#### EXERCISE AIM
Go through the data from its first line and retype each line, stopping once the line containing "contain bugs than" has been retyped.

#### INPUT FOR THIS TASK
▽

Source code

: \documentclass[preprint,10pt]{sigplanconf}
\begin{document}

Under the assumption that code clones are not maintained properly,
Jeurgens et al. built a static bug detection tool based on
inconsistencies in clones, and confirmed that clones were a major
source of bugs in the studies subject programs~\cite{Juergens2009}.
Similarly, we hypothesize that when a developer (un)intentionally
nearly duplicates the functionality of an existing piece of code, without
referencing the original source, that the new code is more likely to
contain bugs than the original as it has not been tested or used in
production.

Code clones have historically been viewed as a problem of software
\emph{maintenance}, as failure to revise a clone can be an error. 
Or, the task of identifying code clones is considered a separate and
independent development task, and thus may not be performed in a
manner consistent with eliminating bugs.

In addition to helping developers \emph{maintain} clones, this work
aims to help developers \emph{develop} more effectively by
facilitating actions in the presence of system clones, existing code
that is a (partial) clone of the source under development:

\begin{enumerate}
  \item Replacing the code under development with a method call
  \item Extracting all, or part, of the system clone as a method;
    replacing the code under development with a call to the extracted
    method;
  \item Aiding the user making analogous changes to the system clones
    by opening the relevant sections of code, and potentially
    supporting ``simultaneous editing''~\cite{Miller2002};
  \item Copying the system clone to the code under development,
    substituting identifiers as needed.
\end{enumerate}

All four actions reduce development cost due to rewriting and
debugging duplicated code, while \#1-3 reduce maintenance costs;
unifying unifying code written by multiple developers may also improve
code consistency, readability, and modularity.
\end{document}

△

#### EXERCISE RESULT
Source code

: \documentclass[preprint,10pt]{sigplanconf}
\begin{document}

Under the assumption that code clones are not maintained properly,
Jeurgens et al. built a static bug detection tool based on
inconsistencies in clones, and confirmed that clones were a major
source of bugs in the studies subject programs~\cite{Juergens2009}.
Similarly, we hypothesize that when a developer (un)intentionally
nearly duplicates the functionality of an existing piece of code, without
referencing the original source, that the new code is more likely to
contain bugs than the original as it has not been tested or used in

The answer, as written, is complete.